A newly-created committee of the Canadian Parliament established to study the role and needs of co-operatives has started holding hearings in Ottawa.
The Special Committee on Co-operatives was created in June in response to a motion by Liberal MP Mauril Bélanger, who was appointed his party's advocate for co-ops earlier this year. The committee's mandate is to explore:
- the strategic role of co-operatives in the Canadian economy;
- economic, fiscal and monetary policies for strengthening Canadian co- operatives as well as for protecting the jobs they create;
- the capitalization of co-operatives
- whether the 1998 Canada Co-operatives Act requires updating; and
- what tools the government can use to provide greater support and a greater role for Canadian co-operatives.
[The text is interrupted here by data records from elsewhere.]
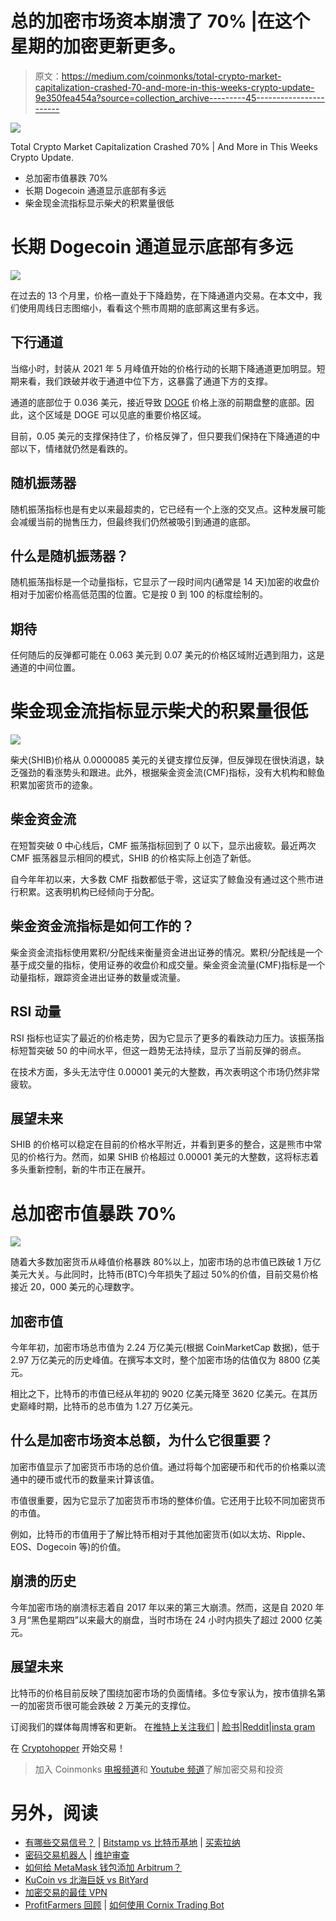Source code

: # 总的加密市场资本崩溃了 70% |在这个星期的加密更新更多。

> 原文：<https://medium.com/coinmonks/total-crypto-market-capitalization-crashed-70-and-more-in-this-weeks-crypto-update-9e350fea454a?source=collection_archive---------45----------------------->

![](img/44390000aacb2d7810219b587c02582f.png)

Total Crypto Market Capitalization Crashed 70% | And More in This Weeks Crypto Update.

*   总加密市值暴跌 70%
*   长期 Dogecoin 通道显示底部有多远
*   柴金现金流指标显示柴犬的积累量很低

# 长期 Dogecoin 通道显示底部有多远

![](img/960a0fcdb53dedd2dda81c5e61b28ac2.png)

在过去的 13 个月里，价格一直处于下降趋势，在下降通道内交易。在本文中，我们使用周线日志图缩小，看看这个熊市周期的底部离这里有多远。

## 下行通道

当缩小时，封装从 2021 年 5 月峰值开始的价格行动的长期下降通道更加明显。短期来看，我们跌破并收于通道中位下方，这暴露了通道下方的支撑。

通道的底部位于 0.036 美元，接近导致 [DOGE](https://coinmarketcap.com/currencies/dogecoin/) 价格上涨的前期盘整的底部。因此，这个区域是 DOGE 可以见底的重要价格区域。

目前，0.05 美元的支撑保持住了，价格反弹了，但只要我们保持在下降通道的中部以下，情绪就仍然是看跌的。

## 随机振荡器

随机振荡指标也是有史以来最超卖的，它已经有一个上涨的交叉点。这种发展可能会减缓当前的抛售压力，但最终我们仍然被吸引到通道的底部。

## 什么是随机振荡器？

随机振荡指标是一个动量指标，它显示了一段时间内(通常是 14 天)加密的收盘价相对于加密价格高低范围的位置。它是按 0 到 100 的标度绘制的。

## **期待**

任何随后的反弹都可能在 0.063 美元到 0.07 美元的价格区域附近遇到阻力，这是通道的中间位置。

# 柴金现金流指标显示柴犬的积累量很低

![](img/fdbb78595530c6d2c5c50a7c2337b18e.png)

柴犬(SHIB)价格从 0.0000085 美元的关键支撑位反弹，但反弹现在很快消退，缺乏强劲的看涨势头和跟进。此外，根据柴金资金流(CMF)指标，没有大机构和鲸鱼积累加密货币的迹象。

## 柴金资金流

在短暂突破 0 中心线后，CMF 振荡指标回到了 0 以下，显示出疲软。最近两次 CMF 振荡器显示相同的模式，SHIB 的价格实际上创造了新低。

自今年年初以来，大多数 CMF 指数都低于零，这证实了鲸鱼没有通过这个熊市进行积累。这表明机构已经倾向于分配。

## 柴金资金流指标是如何工作的？

柴金资金流指标使用累积/分配线来衡量资金进出证券的情况。累积/分配线是一个基于成交量的指标，使用证券的收盘价和成交量。柴金资金流量(CMF)指标是一个动量指标，跟踪资金进出证券的数量或流量。

## RSI 动量

RSI 指标也证实了最近的价格走势，因为它显示了更多的看跌动力压力。该振荡指标短暂突破 50 的中间水平，但这一趋势无法持续，显示了当前反弹的弱点。

在技术方面，多头无法守住 0.00001 美元的大整数，再次表明这个市场仍然非常疲软。

## 展望未来

SHIB 的价格可以稳定在目前的价格水平附近，并看到更多的整合，这是熊市中常见的价格行为。然而，如果 SHIB 价格超过 0.00001 美元的大整数，这将标志着多头重新控制，新的牛市正在展开。

# 总加密市值暴跌 70%

![](img/e7fce1e471a9cf5c551170730ebd04df.png)

随着大多数加密货币从峰值价格暴跌 80%以上，加密市场的总市值已跌破 1 万亿美元大关。与此同时，比特币(BTC)今年损失了超过 50%的价值，目前交易价格接近 20，000 美元的心理数字。

## 加密市值

今年年初，加密市场总市值为 2.24 万亿美元(根据 CoinMarketCap 数据)，低于 2.97 万亿美元的历史峰值。在撰写本文时，整个加密市场的估值仅为 8800 亿美元。

相比之下，比特币的市值已经从年初的 9020 亿美元降至 3620 亿美元。在其历史巅峰时期，比特币的总市值为 1.27 万亿美元。

## 什么是加密市场资本总额，为什么它很重要？

加密市值显示了加密货币市场的总价值。通过将每个加密硬币和代币的价格乘以流通中的硬币或代币的数量来计算该值。

市值很重要，因为它显示了加密货币市场的整体价值。它还用于比较不同加密货币的市值。

例如，比特币的市值用于了解比特币相对于其他加密货币(如以太坊、Ripple、EOS、Dogecoin 等)的价值。

## 崩溃的历史

今年加密市场的崩溃标志着自 2017 年以来的第三大崩溃。然而，这是自 2020 年 3 月“黑色星期四”以来最大的崩盘，当时市场在 24 小时内损失了超过 2000 亿美元。

## 展望未来

比特币的价格目前反映了围绕加密市场的负面情绪。多位专家认为，按市值排名第一的加密货币很可能会跌破 2 万美元的支撑位。

订阅我们的媒体每周博客和更新。
在[推特上关注我们](https://twitter.com/cryptohopper) | [脸书](https://www.facebook.com/cryptohopper)|[Reddit](https://www.reddit.com/r/CryptoHopper/)|[insta gram](https://www.instagram.com/cryptohopper/?hl=nl)

在 [Cryptohopper](https://www.cryptohopper.com/) 开始交易！

> 加入 Coinmonks [电报频道](https://t.me/coincodecap)和 [Youtube 频道](https://www.youtube.com/c/coinmonks/videos)了解加密交易和投资

# 另外，阅读

*   [有哪些交易信号？](https://coincodecap.com/trading-signal) | [Bitstamp vs 比特币基地](https://coincodecap.com/bitstamp-coinbase) | [买索拉纳](https://coincodecap.com/buy-solana)
*   [密码交易机器人](/coinmonks/crypto-trading-bot-c2ffce8acb2a) | [维护审查](https://coincodecap.com/uphold-review)
*   [如何给 MetaMask 钱包添加 Arbitrum？](https://coincodecap.com/how-to-add-arbitrum-to-metamask-wallet)
*   [KuCoin vs 北海巨妖 vs BitYard](https://coincodecap.com/kucoin-vs-kraken-vs-bityard)
*   [加密交易的最佳 VPN](https://coincodecap.com/best-vpns-for-crypto-trading)
*   [ProfitFarmers 回顾](https://coincodecap.com/profitfarmers-review) | [如何使用 Cornix Trading Bot](https://coincodecap.com/cornix-trading-bot)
The committee is chaired by Blake Richards, a Conservative MP from Alberta, and consists of seven Conservative MPs, four MPs from the New Democratic Party (the Official Opposition party in Parliament) and Mr. Bélanger, representing the Liberal Party.
The committee heard its first witnesses on July 10, including representatives of the Canadian Co-operative Association (CCA), Credit Union Central of Canada, the Co-operative Housing Federation of Canada, Gay Lea Foods Co-operative, The Co-operators and the Ontario Mutual Insurance Association. Witnesses from outside the co-operative and mutual sectors included representatives of the federal departments of Agriculture and Agri-Food Canada, Industry and Finance as well as the Canadian Bankers Association and Farmers of North America.
In her presentation to the committee, CCA Executive Director Denyse Guy briefed the MPs on the important role co-operatives play in the Canadian economy and the difficulties co-ops have obtaining federal funding. Ms. Guy suggested that federal responsibility for co-operatives be transferred from Agriculture and Agri-Food Canada to Industry Canada, since Canada's co-operative sector "goes far beyond agriculture and farming."
"Our members are telling us that there is huge potential for growth and needs within our communities that could be met, but only if we have additional support, " she said. "We see partnership with government as a key way of building on our current results."
Additional committee hearings are scheduled for July 24-27; in all, the committee is expected to hear from more than 50 witnesses from within and outside the co-operative sector. The committee will also accept written submissions until August 7.
The committee is expected to table its report in Parliament in mid-September.